Los cinco mejores datos de Santiago para escuchar música en vivo

Incluso antes del exitoso paso de Lollapalooza por la capital, The New York Times había puesto a la ciudad como destino prioritario.

Felipe Riveros y Camila Meza presentándose en el Thelonious, en el céntrico barrio Bellavista. (Imagen gentileza Thelonious / Javier Velásquez)
Felipe Riveros y Camila Meza presentándose en el Thelonious, en el céntrico barrio Bellavista. (Imagen gentileza Thelonious / Javier Velásquez)

“Santiago no es Chile”, reza una máxima escuchada a menudo en el país. Claro, si los grandes atractivos turísticos y dos tercios de sus ciudadanos están en el árido norte o el verde sur. Sin embargo, las circunstancias hacen que todos los visitantes internacionales que llegan por vía aérea pasen necesariamente por la ciudad y necesiten datos como los siguientes (*):

Batuta, más conocida como “La” Batuta
Carga con el envidiable cartel de “local tradicional”, acaso el más del bohemio sector aledaño a la plaza Ñuñoa, especial para tomar y comer algo antes de encerrarse a eso de la medianoche a poco que se desate la música en directo.

Ubicado a unos 10 minutos al suroriente del centro de Santiago, el recinto cuenta con una excelente acústica y una parrilla cargada al rock. Cuando se apagan las guitarras, la oferta envasada es mayoritariamente con sonidos anglo de las últimas décadas.

Otros: sólo permite el acceso a mayores de 18 años que muestren su identificación. El área de fumadores no está diferenciada.

Sitio en Internet:
www.batuta.cl

Rock y guitarras
A tres cuadras de la plaza Ñuñoa, es un espacio nuevo pero plenamente consolidado entre los amantes del rock y el heavy no necesariamente extremo, cuya oferta se basa en las bandas tributo.

Con una nutrida carta de comestibles y bebestibles, suele acoger también concursos de agrupaciones emergentes y recibe de cuando en vez a próceres como Paul Di’Anno, Steven Adler, Jimmy DeGrasso, Andreas Kisser o Tim “Ripper” Owens.

Otros: cuenta con 200 metros de espacio acondicionado para recibir hasta a 400 personas.

Sitio en Internet:
www.rockyguitarras.com

Fonda permanente La popular
Como su nombre lo indica, le da vida durante gran parte de la temporada al concepto históricamente asociado con las festividades nacionales: ramadas populares donde consumir platos y bebidas tradicionales.

La música suele estar a cargo de los cultores de la cueca urbana y la nueva cumbia, entre ellos Chico Trujillo, banda que fue calificada como de “clase mundial” por The New York Times tras su paso por Lollapalooza Santiago 2011.

Sitio en Internet:
www.facebook.com

Las tejas
En el céntrico barrio San Diego, que a las horas de luz natural muestra viejas librerías, tiendas de baratijas y talleres de bicicletas, aún subsisten añosas edificaciones que esconden galpones capaces de albergar cientos de personas.

De restaurante tradicional, este bar ha mutado de comedor familiar a escenario para conjuntos de cumbia de vanguardia y al tiempo saborear la chilenísima chorrillana o un refrescante terremoto.

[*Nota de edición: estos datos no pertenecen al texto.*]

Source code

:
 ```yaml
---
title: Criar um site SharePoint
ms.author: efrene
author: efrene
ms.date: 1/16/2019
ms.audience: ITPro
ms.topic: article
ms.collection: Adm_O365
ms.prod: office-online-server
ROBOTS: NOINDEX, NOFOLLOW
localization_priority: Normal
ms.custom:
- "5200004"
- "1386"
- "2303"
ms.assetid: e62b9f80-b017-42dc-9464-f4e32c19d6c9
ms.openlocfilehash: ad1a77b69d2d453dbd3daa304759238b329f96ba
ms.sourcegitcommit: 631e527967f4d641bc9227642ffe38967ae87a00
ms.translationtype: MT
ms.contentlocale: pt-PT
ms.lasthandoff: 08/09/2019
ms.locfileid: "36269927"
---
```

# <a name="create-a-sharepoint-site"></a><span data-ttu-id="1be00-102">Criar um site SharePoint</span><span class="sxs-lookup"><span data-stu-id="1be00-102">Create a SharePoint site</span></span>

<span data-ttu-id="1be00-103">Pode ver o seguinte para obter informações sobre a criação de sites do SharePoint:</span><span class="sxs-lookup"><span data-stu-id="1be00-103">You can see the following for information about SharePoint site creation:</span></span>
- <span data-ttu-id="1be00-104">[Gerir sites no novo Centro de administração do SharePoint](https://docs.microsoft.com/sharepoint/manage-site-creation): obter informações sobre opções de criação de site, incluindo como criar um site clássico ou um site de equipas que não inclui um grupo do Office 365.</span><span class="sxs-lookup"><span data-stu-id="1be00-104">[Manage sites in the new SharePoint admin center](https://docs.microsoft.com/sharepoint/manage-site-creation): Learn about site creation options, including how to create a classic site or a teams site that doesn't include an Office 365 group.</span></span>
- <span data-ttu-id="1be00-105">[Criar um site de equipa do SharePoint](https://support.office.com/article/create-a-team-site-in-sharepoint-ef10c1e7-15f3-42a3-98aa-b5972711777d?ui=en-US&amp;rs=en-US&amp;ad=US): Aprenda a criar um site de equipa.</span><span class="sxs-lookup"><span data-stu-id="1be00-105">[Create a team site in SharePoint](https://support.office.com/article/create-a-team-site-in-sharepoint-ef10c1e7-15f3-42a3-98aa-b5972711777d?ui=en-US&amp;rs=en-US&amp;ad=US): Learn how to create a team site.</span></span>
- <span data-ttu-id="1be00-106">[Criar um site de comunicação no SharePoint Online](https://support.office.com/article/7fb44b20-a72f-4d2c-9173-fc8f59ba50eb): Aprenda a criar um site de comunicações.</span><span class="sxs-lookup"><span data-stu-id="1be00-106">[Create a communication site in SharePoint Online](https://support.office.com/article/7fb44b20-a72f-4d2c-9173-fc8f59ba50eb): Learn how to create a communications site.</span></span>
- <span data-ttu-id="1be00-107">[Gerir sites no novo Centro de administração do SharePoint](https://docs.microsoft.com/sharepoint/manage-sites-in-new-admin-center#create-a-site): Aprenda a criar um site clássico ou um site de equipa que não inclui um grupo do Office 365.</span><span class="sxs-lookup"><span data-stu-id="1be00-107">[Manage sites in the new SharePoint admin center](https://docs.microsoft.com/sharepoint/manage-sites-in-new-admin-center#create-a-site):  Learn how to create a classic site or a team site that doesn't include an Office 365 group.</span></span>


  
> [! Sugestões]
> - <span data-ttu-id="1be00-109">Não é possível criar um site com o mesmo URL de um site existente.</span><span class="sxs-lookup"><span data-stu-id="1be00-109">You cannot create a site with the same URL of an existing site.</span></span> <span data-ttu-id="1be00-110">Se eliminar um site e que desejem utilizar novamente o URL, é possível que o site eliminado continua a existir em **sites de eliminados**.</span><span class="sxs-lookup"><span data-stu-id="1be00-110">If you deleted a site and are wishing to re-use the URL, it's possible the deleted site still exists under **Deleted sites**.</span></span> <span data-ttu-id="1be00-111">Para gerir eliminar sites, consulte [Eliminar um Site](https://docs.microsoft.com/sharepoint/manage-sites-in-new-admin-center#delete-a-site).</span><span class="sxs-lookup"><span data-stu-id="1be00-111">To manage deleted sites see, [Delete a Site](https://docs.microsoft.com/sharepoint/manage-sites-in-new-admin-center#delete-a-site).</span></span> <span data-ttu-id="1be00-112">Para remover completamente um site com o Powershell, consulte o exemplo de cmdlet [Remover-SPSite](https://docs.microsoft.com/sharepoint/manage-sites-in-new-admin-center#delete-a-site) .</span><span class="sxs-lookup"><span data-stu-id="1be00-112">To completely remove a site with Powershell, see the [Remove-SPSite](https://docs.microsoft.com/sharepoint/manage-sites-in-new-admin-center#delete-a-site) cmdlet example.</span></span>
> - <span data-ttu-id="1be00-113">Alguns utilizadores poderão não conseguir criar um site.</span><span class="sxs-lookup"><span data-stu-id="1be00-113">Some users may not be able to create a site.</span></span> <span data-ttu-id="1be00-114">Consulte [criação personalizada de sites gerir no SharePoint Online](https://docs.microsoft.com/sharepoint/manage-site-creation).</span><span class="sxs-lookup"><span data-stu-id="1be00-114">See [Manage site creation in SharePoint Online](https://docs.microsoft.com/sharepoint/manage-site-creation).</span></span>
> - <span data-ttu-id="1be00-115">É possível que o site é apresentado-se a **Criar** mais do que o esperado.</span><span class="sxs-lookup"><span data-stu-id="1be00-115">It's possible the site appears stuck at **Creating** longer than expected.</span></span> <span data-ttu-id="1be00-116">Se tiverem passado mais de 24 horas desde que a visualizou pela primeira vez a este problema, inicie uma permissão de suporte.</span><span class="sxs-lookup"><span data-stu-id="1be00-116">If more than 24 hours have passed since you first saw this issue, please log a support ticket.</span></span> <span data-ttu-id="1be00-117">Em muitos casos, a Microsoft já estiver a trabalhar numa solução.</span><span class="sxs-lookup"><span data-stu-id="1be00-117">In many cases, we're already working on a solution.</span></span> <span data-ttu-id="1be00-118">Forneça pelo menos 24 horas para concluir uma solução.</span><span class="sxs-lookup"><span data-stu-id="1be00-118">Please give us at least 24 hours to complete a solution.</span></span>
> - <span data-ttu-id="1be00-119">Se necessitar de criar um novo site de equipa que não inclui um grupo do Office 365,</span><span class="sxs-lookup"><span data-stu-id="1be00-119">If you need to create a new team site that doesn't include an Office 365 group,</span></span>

Otros: se ubica en San Diego 236, a pasos de la estación Universidad de Chile de la línea 1 del Metro de Santiago, que corre paralela a la principal avenida de la ciudad, la Alameda.

Thelonious
Íntimo y para bolsillos algo más generosos, tiene una amplia parrilla de músicos tocando en directo y una ambientación que le rinde tributo a los grandes de esa corriente, como Nina Simone, Louis Armstrong, Herbie Hancock y, obviamente, Thelonious Monk.

Emplazado en el también festivo barrio Bellavista, el mismo que aún alberga una de las casas museo del Nobel Pablo Neruda, cuenta además con una biblioteca para sus clientes.

Sitio en Internet:
www.theloniouschile.com

*Este listado no tiene base científica, sino que –como tantos otros- fue elaborado gracias a las vivencias personales compartidas por un amigo de thisisChile.cl, en este caso el periodista y músico chileno Pablo Soto.